Arising from C. F. Nisa et al. Nature Communications (2019)

The degree to which behavioral interventions can promote widespread action on climate change is an important and urgent question. In their recent meta-analysis, Nisa et al.1 conclude that behavioral interventions have alarmingly small effects. Here we re-analyze the data and conclude that the meta-analytic effect reported by Nisa et al.1 is highly sensitive to the chosen estimator and, across a range of alternative estimators, we find that the average effect-size of behavioral interventions is at least twice as large as initially reported. These results are important not only because they impact estimates of the potential for population-level behavior change but also because they have implications for how behavioral researchers should conduct meta-analyses.

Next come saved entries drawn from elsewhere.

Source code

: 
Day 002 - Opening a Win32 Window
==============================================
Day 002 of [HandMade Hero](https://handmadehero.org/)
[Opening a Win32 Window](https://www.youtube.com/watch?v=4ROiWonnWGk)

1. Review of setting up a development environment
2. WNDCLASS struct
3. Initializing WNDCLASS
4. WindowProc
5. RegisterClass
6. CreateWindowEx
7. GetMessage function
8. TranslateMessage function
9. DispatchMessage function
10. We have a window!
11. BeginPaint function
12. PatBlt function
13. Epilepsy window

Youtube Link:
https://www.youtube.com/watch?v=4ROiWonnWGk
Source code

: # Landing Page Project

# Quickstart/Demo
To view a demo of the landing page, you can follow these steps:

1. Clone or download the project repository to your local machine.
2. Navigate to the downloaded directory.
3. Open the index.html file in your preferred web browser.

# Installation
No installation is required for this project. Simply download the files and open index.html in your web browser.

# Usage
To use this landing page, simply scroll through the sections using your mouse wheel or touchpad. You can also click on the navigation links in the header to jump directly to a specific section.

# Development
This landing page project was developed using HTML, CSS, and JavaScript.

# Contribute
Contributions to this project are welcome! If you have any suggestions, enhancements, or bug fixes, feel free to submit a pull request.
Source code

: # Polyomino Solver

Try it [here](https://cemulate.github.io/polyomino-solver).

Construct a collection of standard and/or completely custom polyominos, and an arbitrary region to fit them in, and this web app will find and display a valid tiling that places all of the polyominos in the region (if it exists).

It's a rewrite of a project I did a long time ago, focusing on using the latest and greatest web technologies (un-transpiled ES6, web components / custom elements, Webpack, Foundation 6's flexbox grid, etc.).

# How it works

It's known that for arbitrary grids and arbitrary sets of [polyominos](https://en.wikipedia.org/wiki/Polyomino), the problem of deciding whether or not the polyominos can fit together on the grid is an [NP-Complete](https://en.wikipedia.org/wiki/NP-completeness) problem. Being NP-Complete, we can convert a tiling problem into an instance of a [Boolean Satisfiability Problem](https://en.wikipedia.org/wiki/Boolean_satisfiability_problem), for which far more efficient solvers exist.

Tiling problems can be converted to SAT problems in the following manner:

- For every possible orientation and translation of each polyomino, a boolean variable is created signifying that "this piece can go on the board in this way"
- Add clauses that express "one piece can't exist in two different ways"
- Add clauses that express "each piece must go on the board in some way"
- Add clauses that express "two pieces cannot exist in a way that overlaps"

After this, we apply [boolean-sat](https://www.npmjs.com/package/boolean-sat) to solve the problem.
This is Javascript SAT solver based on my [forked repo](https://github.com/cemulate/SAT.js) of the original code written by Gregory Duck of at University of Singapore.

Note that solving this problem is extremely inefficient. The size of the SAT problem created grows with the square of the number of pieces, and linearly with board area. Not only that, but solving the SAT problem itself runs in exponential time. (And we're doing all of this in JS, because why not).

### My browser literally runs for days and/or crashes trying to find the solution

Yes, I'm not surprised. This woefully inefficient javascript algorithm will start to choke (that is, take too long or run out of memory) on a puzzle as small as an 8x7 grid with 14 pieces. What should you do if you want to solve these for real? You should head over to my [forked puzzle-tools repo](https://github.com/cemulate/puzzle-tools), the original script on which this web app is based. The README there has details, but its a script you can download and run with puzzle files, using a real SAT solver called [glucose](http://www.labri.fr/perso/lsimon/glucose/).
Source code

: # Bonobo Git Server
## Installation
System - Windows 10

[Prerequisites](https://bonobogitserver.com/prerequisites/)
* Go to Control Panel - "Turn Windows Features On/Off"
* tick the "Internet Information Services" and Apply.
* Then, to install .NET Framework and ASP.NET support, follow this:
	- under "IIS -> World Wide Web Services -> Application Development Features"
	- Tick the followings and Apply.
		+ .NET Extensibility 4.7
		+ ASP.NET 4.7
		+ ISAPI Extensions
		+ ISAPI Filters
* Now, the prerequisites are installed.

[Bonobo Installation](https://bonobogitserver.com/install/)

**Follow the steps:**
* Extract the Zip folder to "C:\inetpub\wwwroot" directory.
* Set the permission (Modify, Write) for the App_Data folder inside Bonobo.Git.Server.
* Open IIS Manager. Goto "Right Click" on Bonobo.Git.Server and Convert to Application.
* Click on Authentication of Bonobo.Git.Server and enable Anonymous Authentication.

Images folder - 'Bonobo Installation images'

We applaud Nisa et al.1 for their important meta-analysis on randomized controlled trials, which evaluated behavioral interventions to promote household action on climate change. We agree with the authors that no clear consensus exists on the question of which behavioral interventions are most effective in promoting individual and collective action on climate change. Yet, we were surprised and concerned to learn that across the 83 interventions published between 1976 and 2017 that met the inclusion criteria—which jointly included over 3 million individuals—the average standardized effect size across all behavioral interventions was only d = −0.093 (95% CI; −0.16, −0.06). This effect size is small with one side of the confidence interval relatively close to zero. The authors translate this effect into a probability of benefit (i.e., probability that the intervention will promote climate change mitigation behaviors in the experimental vs. control group) of 6.6%. The authors conclude: “behavioral interventions have a very small positive effect” and “our work indicates alarmingly low levels of behavioral plasticity” (p.7). Because this is a strong conclusion with policy-implications, it is important that the data support this claim.

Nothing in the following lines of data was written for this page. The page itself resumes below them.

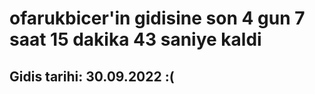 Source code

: # ofarukbicer'in gidisine son 4 gun 7 saat 15 dakika 43 saniye kaldi

## Gidis tarihi: 30.09.2022 :(
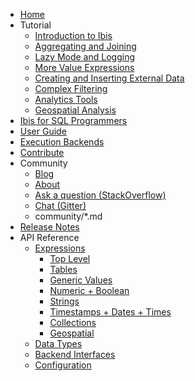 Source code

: * [Home](index.md)
* Tutorial
    * [Introduction to Ibis](tutorial/01-Introduction-to-Ibis.ipynb)
    * [Aggregating and Joining](tutorial/02-Aggregates-Joins.ipynb)
    * [Lazy Mode and Logging](tutorial/03-Expressions-Lazy-Mode-Logging.ipynb)
    * [More Value Expressions](tutorial/04-More-Value-Expressions.ipynb)
    * [Creating and Inserting External Data](tutorial/05-IO-Create-Insert-External-Data.ipynb)
    * [Complex Filtering](tutorial/06-ComplexFiltering.ipynb)
    * [Analytics Tools](tutorial/07-Analytics-Tools.ipynb)
    * [Geospatial Analysis](tutorial/08-Geospatial-Analysis.ipynb)
* [Ibis for SQL Programmers](ibis-for-sql-programmers.ipynb)
* [User Guide](user_guide/)
* [Execution Backends](backends/)
* [Contribute](contribute/)
* Community
    * [Blog](blog/)
    * [About](about/)
    * [Ask a question (StackOverflow)](https://stackoverflow.com/questions/tagged/ibis)
    * [Chat (Gitter)](https://gitter.im/ibis-dev/Lobby)
    * community/*.md
* [Release Notes](release_notes.md)
* API Reference
    * [Expressions](api/expressions/index.md)
        * [Top Level](api/expressions/top_level.md)
        * [Tables](api/expressions/tables.md)
        * [Generic Values](api/expressions/generic.md)
        * [Numeric + Boolean](api/expressions/numeric.md)
        * [Strings](api/expressions/strings.md)
        * [Timestamps + Dates + Times](api/expressions/timestamps.md)
        * [Collections](api/expressions/collections.md)
        * [Geospatial](api/expressions/geospatial.md)
    * [Data Types](api/datatypes.md)
    * [Backend Interfaces](api/backends/)
    * [Configuration](api/config.md)
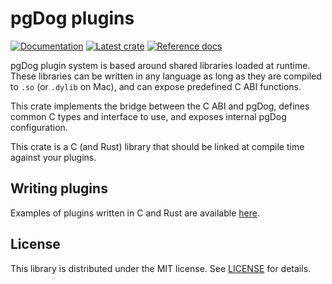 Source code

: # pgDog plugins

[![Documentation](https://img.shields.io/badge/documentation-blue?style=flat)](https://pgdog.dev)
[![Latest crate](https://img.shields.io/crates/v/pgdog-plugin.svg)](https://crates.io/crates/pgdog-plugin)
[![Reference docs](https://img.shields.io/docsrs/pgdog-plugin)](https://docs.rs/pgdog-plugin/)

pgDog plugin system is based around shared libraries loaded at runtime.
These libraries can be written in any language as long as they are compiled to `.so` (or `.dylib` on Mac),
and can expose predefined C ABI functions.

This crate implements the bridge between the C ABI and pgDog, defines common C types and interface to use,
and exposes internal pgDog configuration.

This crate is a C (and Rust) library that should be linked at compile time against your plugins.

## Writing plugins

Examples of plugins written in C and Rust are available [here](https://github.com/levkk/pgdog/tree/main/examples).

## License

This library is distributed under the MIT license. See [LICENSE](LICENSE) for details.
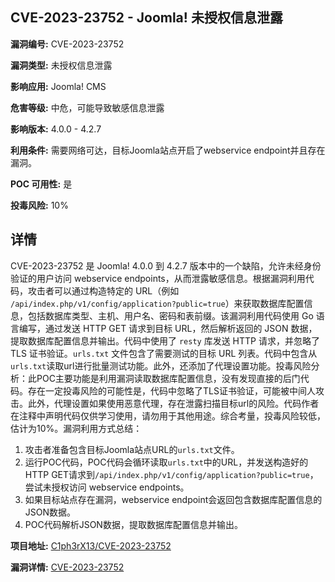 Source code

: ## CVE-2023-23752 - Joomla! 未授权信息泄露

**漏洞编号:** CVE-2023-23752

**漏洞类型:** 未授权信息泄露

**影响应用:** Joomla! CMS

**危害等级:** 中危，可能导致敏感信息泄露

**影响版本:** 4.0.0 - 4.2.7

**利用条件:** 需要网络可达，目标Joomla站点开启了webservice endpoint并且存在漏洞。

**POC 可用性:** 是

**投毒风险:** 10%

## 详情

CVE-2023-23752 是 Joomla! 4.0.0 到 4.2.7 版本中的一个缺陷，允许未经身份验证的用户访问 webservice endpoints，从而泄露敏感信息。根据漏洞利用代码，攻击者可以通过构造特定的 URL（例如 `/api/index.php/v1/config/application?public=true`）来获取数据库配置信息，包括数据库类型、主机、用户名、密码和表前缀。该漏洞利用代码使用 Go 语言编写，通过发送 HTTP GET 请求到目标 URL，然后解析返回的 JSON 数据，提取数据库配置信息并输出。代码中使用了 `resty` 库发送 HTTP 请求，并忽略了 TLS 证书验证。`urls.txt` 文件包含了需要测试的目标 URL 列表。代码中包含从`urls.txt`读取url进行批量测试功能。此外，还添加了代理设置功能。投毒风险分析：此POC主要功能是利用漏洞读取数据库配置信息，没有发现直接的后门代码。存在一定投毒风险的可能性是，代码中忽略了TLS证书验证，可能被中间人攻击。此外，代理设置如果使用恶意代理，存在泄露扫描目标url的风险。代码作者在注释中声明代码仅供学习使用，请勿用于其他用途。综合考量，投毒风险较低，估计为10%。漏洞利用方式总结：
1.  攻击者准备包含目标Joomla站点URL的`urls.txt`文件。
2.  运行POC代码，POC代码会循环读取`urls.txt`中的URL，并发送构造好的HTTP GET请求到`/api/index.php/v1/config/application?public=true`，尝试未授权访问 webservice endpoints。
3.  如果目标站点存在漏洞，webservice endpoint会返回包含数据库配置信息的JSON数据。
4.  POC代码解析JSON数据，提取数据库配置信息并输出。

**项目地址:** [C1ph3rX13/CVE-2023-23752](https://github.com/C1ph3rX13/CVE-2023-23752)

**漏洞详情:** [CVE-2023-23752](https://nvd.nist.gov/vuln/detail/CVE-2023-23752)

Here we make the straightforward point that unfortunately the data do not support the conclusions reported by Nisa et al.1. In fact, the reader might be interested to learn that the results of the meta-analysis are highly sensitive to the estimation method. For example, the level of heterogeneity in the reported meta-analysis is very high (as measured by the I2 statistic), up to 98% for some interventions (e.g., transportation) with an overall average of about 65%. Nisa et al.1 estimated a random-effects meta-analysis with the DerSimonian–Laird (DL) procedure, a common method for modeling between-study variance. However, when heterogeneity is moderate to high—as is the case in the current study—this estimator is biased and not recommended2. Although the DL method is relatively simple and popular, it can lead to severe underestimation of the variance when either the number of studies is limited or the heterogeneity is large3. Instead, Empirical Bayes or Restricted Maximum Likelihood is often recommended2, especially when heterogeneity is relatively high.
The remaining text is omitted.